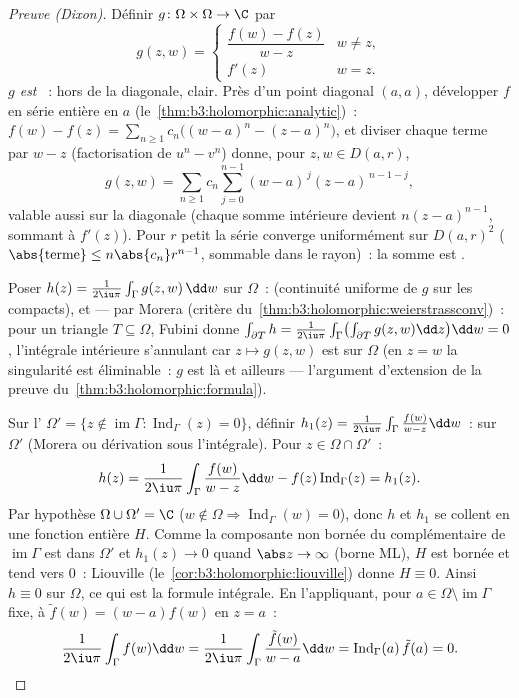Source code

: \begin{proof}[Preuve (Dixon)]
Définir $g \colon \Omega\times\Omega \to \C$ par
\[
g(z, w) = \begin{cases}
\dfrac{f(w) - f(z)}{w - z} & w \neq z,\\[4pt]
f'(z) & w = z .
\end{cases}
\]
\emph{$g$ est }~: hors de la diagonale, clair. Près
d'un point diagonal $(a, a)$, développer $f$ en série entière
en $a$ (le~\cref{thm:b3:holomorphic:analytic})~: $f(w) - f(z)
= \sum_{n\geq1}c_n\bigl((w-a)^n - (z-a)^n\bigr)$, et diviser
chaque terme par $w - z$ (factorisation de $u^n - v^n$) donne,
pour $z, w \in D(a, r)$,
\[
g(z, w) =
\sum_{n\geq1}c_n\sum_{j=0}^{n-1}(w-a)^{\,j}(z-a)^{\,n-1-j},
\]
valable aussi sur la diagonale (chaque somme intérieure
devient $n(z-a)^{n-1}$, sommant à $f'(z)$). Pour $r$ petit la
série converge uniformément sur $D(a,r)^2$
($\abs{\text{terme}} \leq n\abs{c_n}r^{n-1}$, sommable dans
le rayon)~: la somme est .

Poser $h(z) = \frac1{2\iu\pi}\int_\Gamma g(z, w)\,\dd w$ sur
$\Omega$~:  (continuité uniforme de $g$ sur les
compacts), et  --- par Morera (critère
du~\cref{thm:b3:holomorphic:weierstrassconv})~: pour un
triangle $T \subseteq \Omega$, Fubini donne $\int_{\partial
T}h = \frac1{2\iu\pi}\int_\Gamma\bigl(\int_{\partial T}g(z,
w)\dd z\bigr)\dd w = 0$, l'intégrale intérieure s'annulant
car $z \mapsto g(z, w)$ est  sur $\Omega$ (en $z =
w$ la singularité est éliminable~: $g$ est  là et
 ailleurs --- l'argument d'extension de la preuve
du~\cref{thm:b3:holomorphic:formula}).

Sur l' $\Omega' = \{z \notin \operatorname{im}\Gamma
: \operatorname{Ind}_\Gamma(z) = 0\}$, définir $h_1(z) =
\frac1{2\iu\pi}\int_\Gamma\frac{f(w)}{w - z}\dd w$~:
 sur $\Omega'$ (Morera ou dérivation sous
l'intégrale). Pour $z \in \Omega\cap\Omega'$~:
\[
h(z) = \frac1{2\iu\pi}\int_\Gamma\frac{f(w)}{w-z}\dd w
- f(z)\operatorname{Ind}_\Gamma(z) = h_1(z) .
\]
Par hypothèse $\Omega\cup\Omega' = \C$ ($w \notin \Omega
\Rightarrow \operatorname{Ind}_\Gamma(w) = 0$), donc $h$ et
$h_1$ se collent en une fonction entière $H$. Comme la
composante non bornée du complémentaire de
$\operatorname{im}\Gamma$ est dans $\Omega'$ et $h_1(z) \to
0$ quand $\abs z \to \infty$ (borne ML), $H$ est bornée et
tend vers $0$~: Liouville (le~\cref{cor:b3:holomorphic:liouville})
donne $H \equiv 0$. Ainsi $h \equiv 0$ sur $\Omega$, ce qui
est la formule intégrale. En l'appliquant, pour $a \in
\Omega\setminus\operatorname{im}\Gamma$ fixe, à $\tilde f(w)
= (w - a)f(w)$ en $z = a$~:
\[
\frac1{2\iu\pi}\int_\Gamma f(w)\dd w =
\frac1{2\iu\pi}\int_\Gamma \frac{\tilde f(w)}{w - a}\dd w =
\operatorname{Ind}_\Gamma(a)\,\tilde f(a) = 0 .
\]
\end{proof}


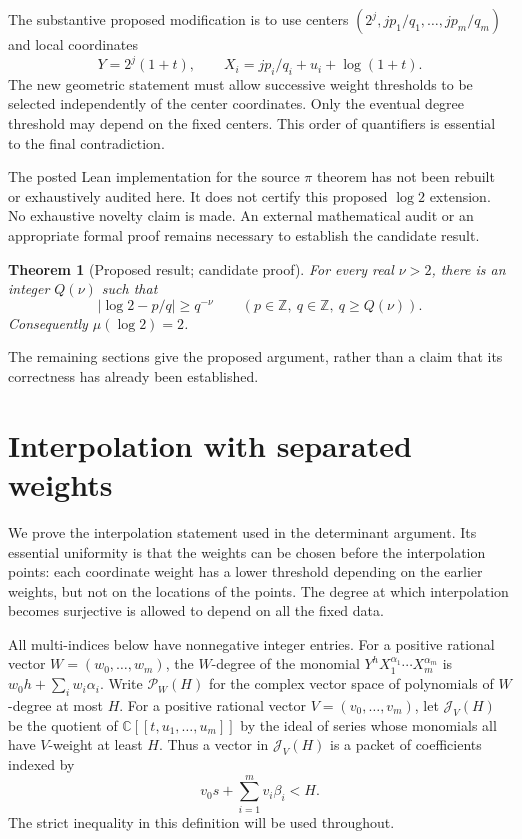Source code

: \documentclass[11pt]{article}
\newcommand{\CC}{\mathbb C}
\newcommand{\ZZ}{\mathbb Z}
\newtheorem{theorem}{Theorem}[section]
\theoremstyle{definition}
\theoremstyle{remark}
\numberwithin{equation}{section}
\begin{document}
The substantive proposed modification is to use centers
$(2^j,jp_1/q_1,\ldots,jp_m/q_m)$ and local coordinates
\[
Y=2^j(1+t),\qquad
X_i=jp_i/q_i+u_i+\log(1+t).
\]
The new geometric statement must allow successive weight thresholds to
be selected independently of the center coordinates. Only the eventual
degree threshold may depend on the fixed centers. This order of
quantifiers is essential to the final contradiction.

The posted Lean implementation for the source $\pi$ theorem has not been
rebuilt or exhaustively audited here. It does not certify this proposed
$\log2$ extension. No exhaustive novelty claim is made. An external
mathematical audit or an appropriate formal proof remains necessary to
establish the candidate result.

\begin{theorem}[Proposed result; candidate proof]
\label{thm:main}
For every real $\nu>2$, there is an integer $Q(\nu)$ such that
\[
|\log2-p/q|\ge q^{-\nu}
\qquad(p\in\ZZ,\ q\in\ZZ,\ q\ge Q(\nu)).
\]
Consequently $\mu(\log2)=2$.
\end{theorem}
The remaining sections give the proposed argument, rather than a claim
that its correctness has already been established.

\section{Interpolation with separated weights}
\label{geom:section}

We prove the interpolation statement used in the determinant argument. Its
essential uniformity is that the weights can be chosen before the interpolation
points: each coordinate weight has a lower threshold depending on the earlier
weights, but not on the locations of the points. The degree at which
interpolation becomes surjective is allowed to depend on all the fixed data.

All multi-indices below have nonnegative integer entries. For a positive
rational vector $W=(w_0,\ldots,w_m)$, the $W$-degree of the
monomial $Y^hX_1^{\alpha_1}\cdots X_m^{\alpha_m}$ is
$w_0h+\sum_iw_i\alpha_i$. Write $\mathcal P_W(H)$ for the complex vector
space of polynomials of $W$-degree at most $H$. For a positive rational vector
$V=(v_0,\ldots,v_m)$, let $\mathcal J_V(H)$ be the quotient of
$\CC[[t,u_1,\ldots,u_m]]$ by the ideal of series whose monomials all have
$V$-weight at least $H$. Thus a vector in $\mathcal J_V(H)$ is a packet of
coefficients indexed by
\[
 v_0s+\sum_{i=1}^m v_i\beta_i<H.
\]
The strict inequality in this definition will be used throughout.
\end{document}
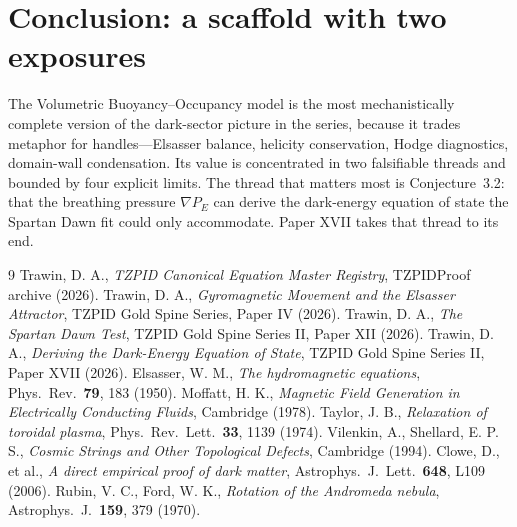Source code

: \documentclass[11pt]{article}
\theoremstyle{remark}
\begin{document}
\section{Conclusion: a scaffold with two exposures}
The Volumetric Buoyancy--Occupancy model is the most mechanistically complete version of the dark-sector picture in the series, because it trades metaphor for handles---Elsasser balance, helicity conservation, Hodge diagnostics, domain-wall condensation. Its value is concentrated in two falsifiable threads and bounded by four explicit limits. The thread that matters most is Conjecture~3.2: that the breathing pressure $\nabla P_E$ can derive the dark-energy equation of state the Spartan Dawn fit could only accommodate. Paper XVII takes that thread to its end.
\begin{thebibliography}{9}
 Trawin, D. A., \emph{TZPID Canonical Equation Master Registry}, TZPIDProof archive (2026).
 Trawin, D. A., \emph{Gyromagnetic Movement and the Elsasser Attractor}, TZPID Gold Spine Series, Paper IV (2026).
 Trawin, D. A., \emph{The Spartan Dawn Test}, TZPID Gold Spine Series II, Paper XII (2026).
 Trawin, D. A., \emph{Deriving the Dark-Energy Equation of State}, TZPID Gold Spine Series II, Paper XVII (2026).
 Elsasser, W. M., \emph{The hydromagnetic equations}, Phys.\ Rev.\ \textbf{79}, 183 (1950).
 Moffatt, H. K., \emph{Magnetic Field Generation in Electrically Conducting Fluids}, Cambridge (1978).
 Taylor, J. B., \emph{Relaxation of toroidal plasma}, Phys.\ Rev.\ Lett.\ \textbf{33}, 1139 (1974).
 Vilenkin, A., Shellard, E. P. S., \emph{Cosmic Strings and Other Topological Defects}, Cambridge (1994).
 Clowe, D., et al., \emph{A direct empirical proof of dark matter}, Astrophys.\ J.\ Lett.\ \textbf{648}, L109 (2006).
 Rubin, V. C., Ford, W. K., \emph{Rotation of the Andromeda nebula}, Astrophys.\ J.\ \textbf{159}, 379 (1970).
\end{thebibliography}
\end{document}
----------------
__PROBLEM TO WORK ON__:
Among the entries above, how many lines hold the string "cref"? Respond with nothing but the number.

__RESPONSE TO THE TASK__:
4